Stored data
- Opening Delimiter -

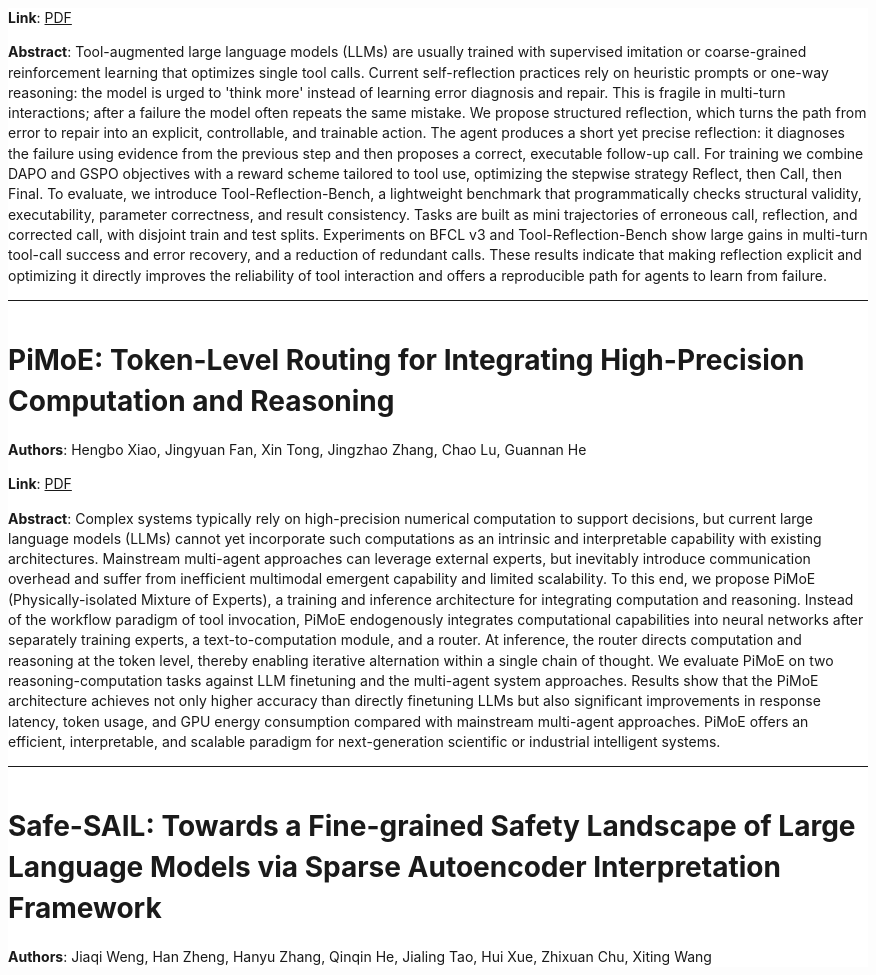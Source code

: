 **Link**: [PDF](https://arxiv.org/pdf/2509.18847)  

**Abstract**: Tool-augmented large language models (LLMs) are usually trained with supervised imitation or coarse-grained reinforcement learning that optimizes single tool calls. Current self-reflection practices rely on heuristic prompts or one-way reasoning: the model is urged to 'think more' instead of learning error diagnosis and repair. This is fragile in multi-turn interactions; after a failure the model often repeats the same mistake. We propose structured reflection, which turns the path from error to repair into an explicit, controllable, and trainable action. The agent produces a short yet precise reflection: it diagnoses the failure using evidence from the previous step and then proposes a correct, executable follow-up call. For training we combine DAPO and GSPO objectives with a reward scheme tailored to tool use, optimizing the stepwise strategy Reflect, then Call, then Final. To evaluate, we introduce Tool-Reflection-Bench, a lightweight benchmark that programmatically checks structural validity, executability, parameter correctness, and result consistency. Tasks are built as mini trajectories of erroneous call, reflection, and corrected call, with disjoint train and test splits. Experiments on BFCL v3 and Tool-Reflection-Bench show large gains in multi-turn tool-call success and error recovery, and a reduction of redundant calls. These results indicate that making reflection explicit and optimizing it directly improves the reliability of tool interaction and offers a reproducible path for agents to learn from failure. 

---
# PiMoE: Token-Level Routing for Integrating High-Precision Computation and Reasoning 

**Authors**: Hengbo Xiao, Jingyuan Fan, Xin Tong, Jingzhao Zhang, Chao Lu, Guannan He  

**Link**: [PDF](https://arxiv.org/pdf/2509.18169)  

**Abstract**: Complex systems typically rely on high-precision numerical computation to support decisions, but current large language models (LLMs) cannot yet incorporate such computations as an intrinsic and interpretable capability with existing architectures. Mainstream multi-agent approaches can leverage external experts, but inevitably introduce communication overhead and suffer from inefficient multimodal emergent capability and limited scalability. To this end, we propose PiMoE (Physically-isolated Mixture of Experts), a training and inference architecture for integrating computation and reasoning. Instead of the workflow paradigm of tool invocation, PiMoE endogenously integrates computational capabilities into neural networks after separately training experts, a text-to-computation module, and a router. At inference, the router directs computation and reasoning at the token level, thereby enabling iterative alternation within a single chain of thought. We evaluate PiMoE on two reasoning-computation tasks against LLM finetuning and the multi-agent system approaches. Results show that the PiMoE architecture achieves not only higher accuracy than directly finetuning LLMs but also significant improvements in response latency, token usage, and GPU energy consumption compared with mainstream multi-agent approaches. PiMoE offers an efficient, interpretable, and scalable paradigm for next-generation scientific or industrial intelligent systems. 

---
# Safe-SAIL: Towards a Fine-grained Safety Landscape of Large Language Models via Sparse Autoencoder Interpretation Framework 

**Authors**: Jiaqi Weng, Han Zheng, Hanyu Zhang, Qinqin He, Jialing Tao, Hui Xue, Zhixuan Chu, Xiting Wang  
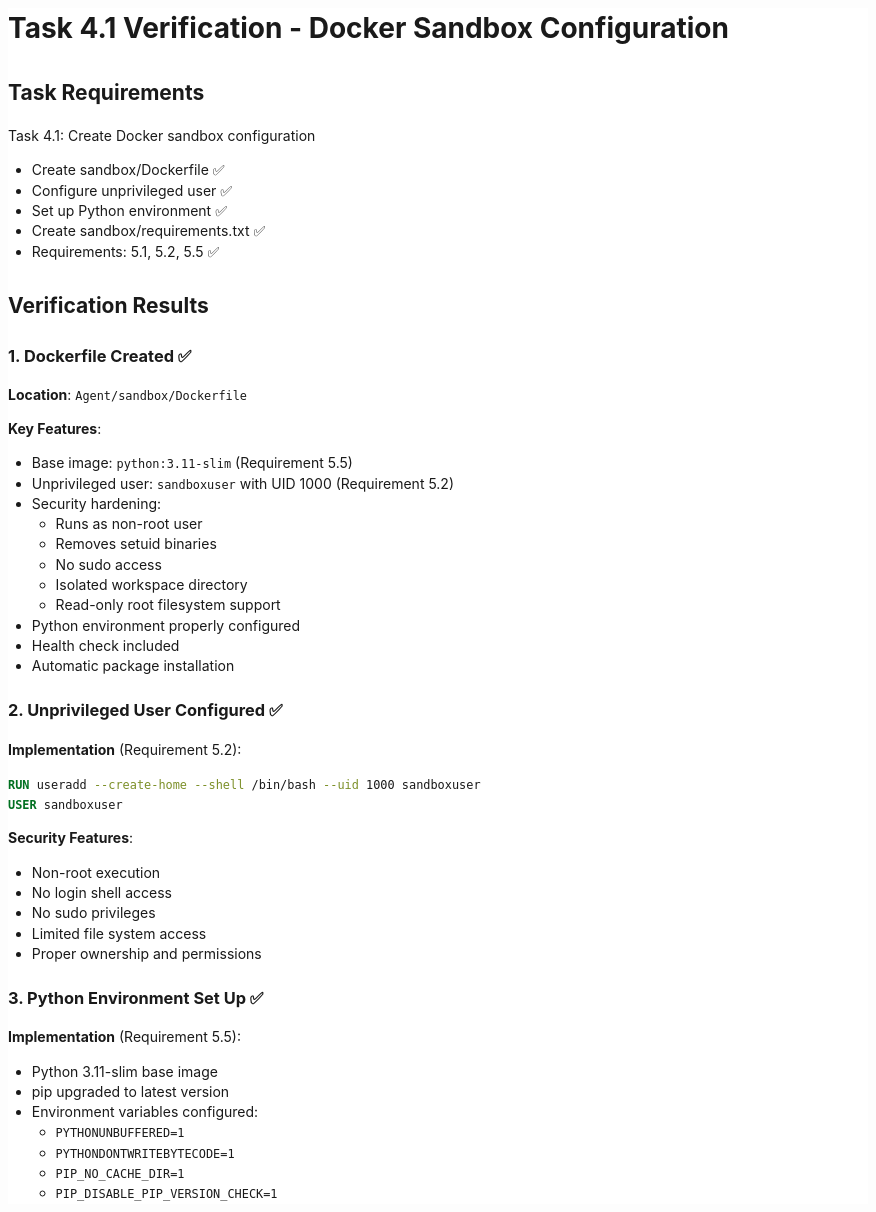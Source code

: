# Task 4.1 Verification - Docker Sandbox Configuration

## Task Requirements

Task 4.1: Create Docker sandbox configuration
- Create sandbox/Dockerfile ✅
- Configure unprivileged user ✅
- Set up Python environment ✅
- Create sandbox/requirements.txt ✅
- Requirements: 5.1, 5.2, 5.5 ✅

## Verification Results

### 1. Dockerfile Created ✅

**Location**: `Agent/sandbox/Dockerfile`

**Key Features**:
- Base image: `python:3.11-slim` (Requirement 5.5)
- Unprivileged user: `sandboxuser` with UID 1000 (Requirement 5.2)
- Security hardening:
  - Runs as non-root user
  - Removes setuid binaries
  - No sudo access
  - Isolated workspace directory
  - Read-only root filesystem support
- Python environment properly configured
- Health check included
- Automatic package installation

### 2. Unprivileged User Configured ✅

**Implementation** (Requirement 5.2):
```dockerfile
RUN useradd --create-home --shell /bin/bash --uid 1000 sandboxuser
USER sandboxuser
```

**Security Features**:
- Non-root execution
- No login shell access
- No sudo privileges
- Limited file system access
- Proper ownership and permissions

### 3. Python Environment Set Up ✅

**Implementation** (Requirement 5.5):
- Python 3.11-slim base image
- pip upgraded to latest version
- Environment variables configured:
  - `PYTHONUNBUFFERED=1`
  - `PYTHONDONTWRITEBYTECODE=1`
  - `PIP_NO_CACHE_DIR=1`
  - `PIP_DISABLE_PIP_VERSION_CHECK=1`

- Closing Delimiter -

EXERCISE OBJECTIVE
Filter the records above for the string "image" and copy each matching line.

RESPONSE TO THIS TASK
- Base image: `python:3.11-slim` (Requirement 5.5)
- Python 3.11-slim base image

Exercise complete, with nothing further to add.